===== Extracted data
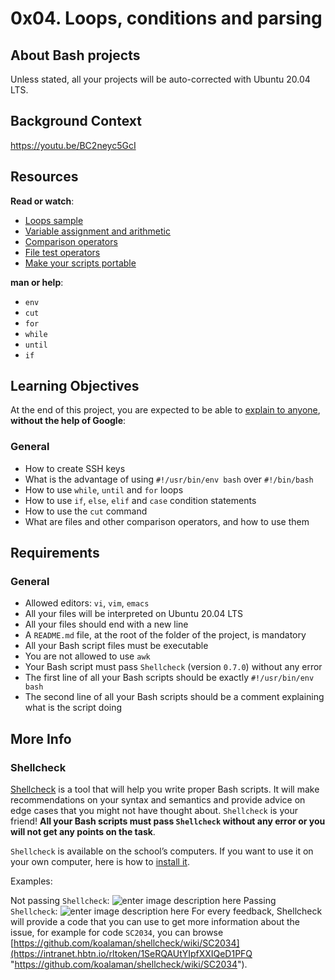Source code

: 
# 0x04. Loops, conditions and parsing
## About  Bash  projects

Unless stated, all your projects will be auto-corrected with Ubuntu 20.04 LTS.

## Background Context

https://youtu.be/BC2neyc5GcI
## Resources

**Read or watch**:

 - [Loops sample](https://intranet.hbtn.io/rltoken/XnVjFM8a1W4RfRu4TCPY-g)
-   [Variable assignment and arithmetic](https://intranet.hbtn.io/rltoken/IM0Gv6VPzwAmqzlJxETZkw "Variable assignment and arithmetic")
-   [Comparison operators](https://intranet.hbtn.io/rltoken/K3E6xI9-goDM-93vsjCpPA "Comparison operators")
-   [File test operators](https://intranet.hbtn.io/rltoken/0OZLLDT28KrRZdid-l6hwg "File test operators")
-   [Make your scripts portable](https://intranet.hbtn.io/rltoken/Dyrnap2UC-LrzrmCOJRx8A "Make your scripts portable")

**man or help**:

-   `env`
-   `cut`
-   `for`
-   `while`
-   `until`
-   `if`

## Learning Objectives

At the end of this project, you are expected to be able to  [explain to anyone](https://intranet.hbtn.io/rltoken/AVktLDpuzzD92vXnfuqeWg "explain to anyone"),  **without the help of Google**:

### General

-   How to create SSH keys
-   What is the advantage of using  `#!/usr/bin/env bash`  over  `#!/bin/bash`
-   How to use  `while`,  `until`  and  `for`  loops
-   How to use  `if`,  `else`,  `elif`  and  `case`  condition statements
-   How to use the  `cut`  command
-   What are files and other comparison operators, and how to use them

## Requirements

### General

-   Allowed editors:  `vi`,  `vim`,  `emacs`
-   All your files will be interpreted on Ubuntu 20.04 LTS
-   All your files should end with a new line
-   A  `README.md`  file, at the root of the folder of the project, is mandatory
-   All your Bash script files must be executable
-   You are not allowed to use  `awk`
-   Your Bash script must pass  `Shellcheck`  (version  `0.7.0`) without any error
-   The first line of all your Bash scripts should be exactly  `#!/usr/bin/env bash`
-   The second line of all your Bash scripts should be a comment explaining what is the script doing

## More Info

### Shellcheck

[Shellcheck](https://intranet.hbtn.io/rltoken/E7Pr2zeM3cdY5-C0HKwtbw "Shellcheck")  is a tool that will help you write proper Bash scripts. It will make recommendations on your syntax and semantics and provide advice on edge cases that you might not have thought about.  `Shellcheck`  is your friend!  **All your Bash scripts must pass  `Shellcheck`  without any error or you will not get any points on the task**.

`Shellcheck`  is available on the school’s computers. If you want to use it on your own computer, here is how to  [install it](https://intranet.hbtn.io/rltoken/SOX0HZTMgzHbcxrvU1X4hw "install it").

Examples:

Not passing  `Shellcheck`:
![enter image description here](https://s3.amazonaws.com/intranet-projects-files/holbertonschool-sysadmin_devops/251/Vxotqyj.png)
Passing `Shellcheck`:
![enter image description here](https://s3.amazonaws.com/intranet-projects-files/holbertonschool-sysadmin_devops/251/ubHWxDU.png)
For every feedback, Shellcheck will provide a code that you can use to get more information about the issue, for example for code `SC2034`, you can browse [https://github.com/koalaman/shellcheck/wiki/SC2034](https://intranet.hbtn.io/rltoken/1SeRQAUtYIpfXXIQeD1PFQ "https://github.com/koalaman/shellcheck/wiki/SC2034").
==========
• [Work instruction] Scan the entries above for the string "Ubuntu" and copy each line containing it.

• [Your response]
Unless stated, all your projects will be auto-corrected with Ubuntu 20.04 LTS.
-   All your files will be interpreted on Ubuntu 20.04 LTS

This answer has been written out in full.